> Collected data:

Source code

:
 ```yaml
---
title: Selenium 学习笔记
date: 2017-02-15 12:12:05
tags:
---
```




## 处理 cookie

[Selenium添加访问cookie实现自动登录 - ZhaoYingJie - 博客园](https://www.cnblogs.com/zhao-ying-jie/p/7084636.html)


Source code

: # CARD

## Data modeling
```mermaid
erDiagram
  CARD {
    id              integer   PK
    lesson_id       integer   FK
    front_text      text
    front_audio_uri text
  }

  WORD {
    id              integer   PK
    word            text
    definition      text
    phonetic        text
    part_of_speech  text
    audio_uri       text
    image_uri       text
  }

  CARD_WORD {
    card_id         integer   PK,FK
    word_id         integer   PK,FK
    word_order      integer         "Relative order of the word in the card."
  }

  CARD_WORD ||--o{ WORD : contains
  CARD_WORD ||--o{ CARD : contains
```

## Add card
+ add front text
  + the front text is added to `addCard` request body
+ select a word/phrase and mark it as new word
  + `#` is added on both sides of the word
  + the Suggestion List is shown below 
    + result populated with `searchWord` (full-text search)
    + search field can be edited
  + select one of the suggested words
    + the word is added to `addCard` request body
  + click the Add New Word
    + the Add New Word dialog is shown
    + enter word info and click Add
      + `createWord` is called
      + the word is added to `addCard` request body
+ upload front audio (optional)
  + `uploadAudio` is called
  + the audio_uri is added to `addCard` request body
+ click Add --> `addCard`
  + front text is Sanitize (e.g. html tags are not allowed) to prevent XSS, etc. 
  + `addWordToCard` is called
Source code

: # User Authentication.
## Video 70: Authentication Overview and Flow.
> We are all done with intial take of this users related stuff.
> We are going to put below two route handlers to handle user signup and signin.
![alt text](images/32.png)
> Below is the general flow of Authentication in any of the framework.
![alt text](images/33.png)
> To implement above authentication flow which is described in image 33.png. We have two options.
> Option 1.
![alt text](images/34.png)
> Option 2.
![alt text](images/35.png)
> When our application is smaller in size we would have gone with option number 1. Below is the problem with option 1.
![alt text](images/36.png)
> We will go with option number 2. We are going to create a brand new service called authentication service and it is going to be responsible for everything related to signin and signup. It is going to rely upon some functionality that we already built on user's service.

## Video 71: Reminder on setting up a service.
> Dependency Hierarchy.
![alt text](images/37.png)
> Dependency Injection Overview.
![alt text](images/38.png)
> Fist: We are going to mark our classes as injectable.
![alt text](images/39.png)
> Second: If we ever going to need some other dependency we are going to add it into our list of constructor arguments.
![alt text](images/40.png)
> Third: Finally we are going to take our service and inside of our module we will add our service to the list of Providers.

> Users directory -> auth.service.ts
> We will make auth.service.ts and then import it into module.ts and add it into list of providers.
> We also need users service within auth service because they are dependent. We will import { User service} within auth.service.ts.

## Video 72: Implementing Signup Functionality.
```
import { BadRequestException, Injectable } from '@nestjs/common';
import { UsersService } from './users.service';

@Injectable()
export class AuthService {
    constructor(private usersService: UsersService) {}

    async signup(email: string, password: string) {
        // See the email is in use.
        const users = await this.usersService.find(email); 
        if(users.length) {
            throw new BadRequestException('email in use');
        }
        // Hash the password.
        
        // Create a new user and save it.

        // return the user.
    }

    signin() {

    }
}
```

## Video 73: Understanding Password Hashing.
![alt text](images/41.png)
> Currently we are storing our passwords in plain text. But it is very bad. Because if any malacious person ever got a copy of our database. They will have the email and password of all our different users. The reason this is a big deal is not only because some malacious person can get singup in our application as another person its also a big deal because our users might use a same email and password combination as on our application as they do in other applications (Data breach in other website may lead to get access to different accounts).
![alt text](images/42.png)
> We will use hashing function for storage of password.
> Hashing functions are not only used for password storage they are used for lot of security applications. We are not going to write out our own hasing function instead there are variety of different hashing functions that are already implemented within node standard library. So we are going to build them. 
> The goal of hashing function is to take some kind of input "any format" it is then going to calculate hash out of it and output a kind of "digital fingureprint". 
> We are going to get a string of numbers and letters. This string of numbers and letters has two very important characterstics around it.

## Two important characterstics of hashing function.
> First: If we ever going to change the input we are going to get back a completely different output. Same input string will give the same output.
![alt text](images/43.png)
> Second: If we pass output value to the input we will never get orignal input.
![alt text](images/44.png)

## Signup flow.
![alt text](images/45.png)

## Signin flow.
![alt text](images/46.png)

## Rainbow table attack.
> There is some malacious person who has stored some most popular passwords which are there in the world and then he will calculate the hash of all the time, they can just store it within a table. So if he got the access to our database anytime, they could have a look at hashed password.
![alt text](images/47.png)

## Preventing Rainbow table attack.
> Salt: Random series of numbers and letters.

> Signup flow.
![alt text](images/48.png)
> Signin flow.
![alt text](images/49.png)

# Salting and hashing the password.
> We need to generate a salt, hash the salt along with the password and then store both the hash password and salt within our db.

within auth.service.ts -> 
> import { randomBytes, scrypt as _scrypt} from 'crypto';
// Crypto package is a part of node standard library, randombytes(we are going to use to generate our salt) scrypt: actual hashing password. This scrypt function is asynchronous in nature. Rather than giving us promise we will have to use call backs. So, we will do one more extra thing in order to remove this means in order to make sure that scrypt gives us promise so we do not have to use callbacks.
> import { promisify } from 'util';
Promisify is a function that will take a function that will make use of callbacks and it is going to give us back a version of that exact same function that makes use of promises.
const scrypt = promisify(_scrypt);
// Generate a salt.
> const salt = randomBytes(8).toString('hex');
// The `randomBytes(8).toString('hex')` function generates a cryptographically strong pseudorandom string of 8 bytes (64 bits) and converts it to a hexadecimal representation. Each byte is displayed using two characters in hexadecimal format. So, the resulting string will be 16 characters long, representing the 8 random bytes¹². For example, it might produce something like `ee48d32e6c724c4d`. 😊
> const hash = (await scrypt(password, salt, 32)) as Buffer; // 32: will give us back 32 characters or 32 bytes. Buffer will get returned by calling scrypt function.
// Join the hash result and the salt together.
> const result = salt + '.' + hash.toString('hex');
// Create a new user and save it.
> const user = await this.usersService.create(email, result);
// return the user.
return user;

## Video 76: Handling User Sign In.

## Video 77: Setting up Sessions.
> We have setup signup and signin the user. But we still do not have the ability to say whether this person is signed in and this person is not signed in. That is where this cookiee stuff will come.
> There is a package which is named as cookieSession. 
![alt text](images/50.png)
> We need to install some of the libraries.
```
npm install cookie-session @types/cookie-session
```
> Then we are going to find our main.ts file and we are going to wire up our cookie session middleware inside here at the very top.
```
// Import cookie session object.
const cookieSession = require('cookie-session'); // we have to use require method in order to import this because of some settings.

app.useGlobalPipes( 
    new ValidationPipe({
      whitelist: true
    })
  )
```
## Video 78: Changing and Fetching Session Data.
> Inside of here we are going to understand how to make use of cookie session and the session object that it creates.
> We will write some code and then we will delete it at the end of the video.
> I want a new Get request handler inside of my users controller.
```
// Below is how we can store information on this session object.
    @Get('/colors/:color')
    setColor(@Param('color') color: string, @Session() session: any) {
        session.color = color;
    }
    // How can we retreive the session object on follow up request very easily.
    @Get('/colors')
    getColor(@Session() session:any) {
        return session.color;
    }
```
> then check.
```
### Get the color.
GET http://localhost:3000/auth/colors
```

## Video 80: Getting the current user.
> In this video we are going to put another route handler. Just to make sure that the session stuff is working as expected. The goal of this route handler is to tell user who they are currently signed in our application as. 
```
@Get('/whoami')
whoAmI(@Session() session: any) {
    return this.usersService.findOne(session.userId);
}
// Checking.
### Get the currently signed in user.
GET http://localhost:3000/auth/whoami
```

> Task directions: A word-for-word restatement of all the records is required.

> Written response:
Source code

:
 ```yaml
---
title: Selenium 学习笔记
date: 2017-02-15 12:12:05
tags:
---
```




## 处理 cookie

[Selenium添加访问cookie实现自动登录 - ZhaoYingJie - 博客园](https://www.cnblogs.com/zhao-ying-jie/p/7084636.html)


Source code

: # CARD

## Data modeling
```mermaid
erDiagram
  CARD {
    id              integer   PK
    lesson_id       integer   FK
    front_text      text
    front_audio_uri text
  }

  WORD {
    id              integer   PK
    word            text
    definition      text
    phonetic        text
    part_of_speech  text
    audio_uri       text
    image_uri       text
  }

  CARD_WORD {
    card_id         integer   PK,FK
    word_id         integer   PK,FK
    word_order      integer         "Relative order of the word in the card."
  }

  CARD_WORD ||--o{ WORD : contains
  CARD_WORD ||--o{ CARD : contains
```

## Add card
+ add front text
  + the front text is added to `addCard` request body
+ select a word/phrase and mark it as new word
  + `#` is added on both sides of the word
  + the Suggestion List is shown below 
    + result populated with `searchWord` (full-text search)
    + search field can be edited
  + select one of the suggested words
    + the word is added to `addCard` request body
  + click the Add New Word
    + the Add New Word dialog is shown
    + enter word info and click Add
      + `createWord` is called
      + the word is added to `addCard` request body
+ upload front audio (optional)
  + `uploadAudio` is called
  + the audio_uri is added to `addCard` request body
+ click Add --> `addCard`
  + front text is Sanitize (e.g. html tags are not allowed) to prevent XSS, etc. 
  + `addWordToCard` is called
Source code

: # User Authentication.
## Video 70: Authentication Overview and Flow.
> We are all done with intial take of this users related stuff.
> We are going to put below two route handlers to handle user signup and signin.
![alt text](images/32.png)
> Below is the general flow of Authentication in any of the framework.
![alt text](images/33.png)
> To implement above authentication flow which is described in image 33.png. We have two options.
> Option 1.
![alt text](images/34.png)
> Option 2.
![alt text](images/35.png)
> When our application is smaller in size we would have gone with option number 1. Below is the problem with option 1.
![alt text](images/36.png)
> We will go with option number 2. We are going to create a brand new service called authentication service and it is going to be responsible for everything related to signin and signup. It is going to rely upon some functionality that we already built on user's service.

## Video 71: Reminder on setting up a service.
> Dependency Hierarchy.
![alt text](images/37.png)
> Dependency Injection Overview.
![alt text](images/38.png)
> Fist: We are going to mark our classes as injectable.
![alt text](images/39.png)
> Second: If we ever going to need some other dependency we are going to add it into our list of constructor arguments.
![alt text](images/40.png)
> Third: Finally we are going to take our service and inside of our module we will add our service to the list of Providers.

> Users directory -> auth.service.ts
> We will make auth.service.ts and then import it into module.ts and add it into list of providers.
> We also need users service within auth service because they are dependent. We will import { User service} within auth.service.ts.

## Video 72: Implementing Signup Functionality.
```
import { BadRequestException, Injectable } from '@nestjs/common';
import { UsersService } from './users.service';

@Injectable()
export class AuthService {
    constructor(private usersService: UsersService) {}

    async signup(email: string, password: string) {
        // See the email is in use.
        const users = await this.usersService.find(email); 
        if(users.length) {
            throw new BadRequestException('email in use');
        }
        // Hash the password.
        
        // Create a new user and save it.

        // return the user.
    }

    signin() {

    }
}
```

## Video 73: Understanding Password Hashing.
![alt text](images/41.png)
> Currently we are storing our passwords in plain text. But it is very bad. Because if any malacious person ever got a copy of our database. They will have the email and password of all our different users. The reason this is a big deal is not only because some malacious person can get singup in our application as another person its also a big deal because our users might use a same email and password combination as on our application as they do in other applications (Data breach in other website may lead to get access to different accounts).
![alt text](images/42.png)
> We will use hashing function for storage of password.
> Hashing functions are not only used for password storage they are used for lot of security applications. We are not going to write out our own hasing function instead there are variety of different hashing functions that are already implemented within node standard library. So we are going to build them. 
> The goal of hashing function is to take some kind of input "any format" it is then going to calculate hash out of it and output a kind of "digital fingureprint". 
> We are going to get a string of numbers and letters. This string of numbers and letters has two very important characterstics around it.

## Two important characterstics of hashing function.
> First: If we ever going to change the input we are going to get back a completely different output. Same input string will give the same output.
![alt text](images/43.png)
> Second: If we pass output value to the input we will never get orignal input.
![alt text](images/44.png)

## Signup flow.
![alt text](images/45.png)

## Signin flow.
![alt text](images/46.png)

## Rainbow table attack.
> There is some malacious person who has stored some most popular passwords which are there in the world and then he will calculate the hash of all the time, they can just store it within a table. So if he got the access to our database anytime, they could have a look at hashed password.
![alt text](images/47.png)

## Preventing Rainbow table attack.
> Salt: Random series of numbers and letters.

> Signup flow.
![alt text](images/48.png)
> Signin flow.
![alt text](images/49.png)

# Salting and hashing the password.
> We need to generate a salt, hash the salt along with the password and then store both the hash password and salt within our db.

within auth.service.ts -> 
> import { randomBytes, scrypt as _scrypt} from 'crypto';
// Crypto package is a part of node standard library, randombytes(we are going to use to generate our salt) scrypt: actual hashing password. This scrypt function is asynchronous in nature. Rather than giving us promise we will have to use call backs. So, we will do one more extra thing in order to remove this means in order to make sure that scrypt gives us promise so we do not have to use callbacks.
> import { promisify } from 'util';
Promisify is a function that will take a function that will make use of callbacks and it is going to give us back a version of that exact same function that makes use of promises.
const scrypt = promisify(_scrypt);
// Generate a salt.
> const salt = randomBytes(8).toString('hex');
// The `randomBytes(8).toString('hex')` function generates a cryptographically strong pseudorandom string of 8 bytes (64 bits) and converts it to a hexadecimal representation. Each byte is displayed using two characters in hexadecimal format. So, the resulting string will be 16 characters long, representing the 8 random bytes¹². For example, it might produce something like `ee48d32e6c724c4d`. 😊
> const hash = (await scrypt(password, salt, 32)) as Buffer; // 32: will give us back 32 characters or 32 bytes. Buffer will get returned by calling scrypt function.
// Join the hash result and the salt together.
> const result = salt + '.' + hash.toString('hex');
// Create a new user and save it.
> const user = await this.usersService.create(email, result);
// return the user.
return user;

## Video 76: Handling User Sign In.

## Video 77: Setting up Sessions.
> We have setup signup and signin the user. But we still do not have the ability to say whether this person is signed in and this person is not signed in. That is where this cookiee stuff will come.
> There is a package which is named as cookieSession. 
![alt text](images/50.png)
> We need to install some of the libraries.
```
npm install cookie-session @types/cookie-session
```
> Then we are going to find our main.ts file and we are going to wire up our cookie session middleware inside here at the very top.
```
// Import cookie session object.
const cookieSession = require('cookie-session'); // we have to use require method in order to import this because of some settings.

app.useGlobalPipes( 
    new ValidationPipe({
      whitelist: true
    })
  )
```
## Video 78: Changing and Fetching Session Data.
> Inside of here we are going to understand how to make use of cookie session and the session object that it creates.
> We will write some code and then we will delete it at the end of the video.
> I want a new Get request handler inside of my users controller.
```
// Below is how we can store information on this session object.
    @Get('/colors/:color')
    setColor(@Param('color') color: string, @Session() session: any) {
        session.color = color;
    }
    // How can we retreive the session object on follow up request very easily.
    @Get('/colors')
    getColor(@Session() session:any) {
        return session.color;
    }
```
> then check.
```
### Get the color.
GET http://localhost:3000/auth/colors
```

## Video 80: Getting the current user.
> In this video we are going to put another route handler. Just to make sure that the session stuff is working as expected. The goal of this route handler is to tell user who they are currently signed in our application as. 
```
@Get('/whoami')
whoAmI(@Session() session: any) {
    return this.usersService.findOne(session.userId);
}
// Checking.
### Get the currently signed in user.
GET http://localhost:3000/auth/whoami
```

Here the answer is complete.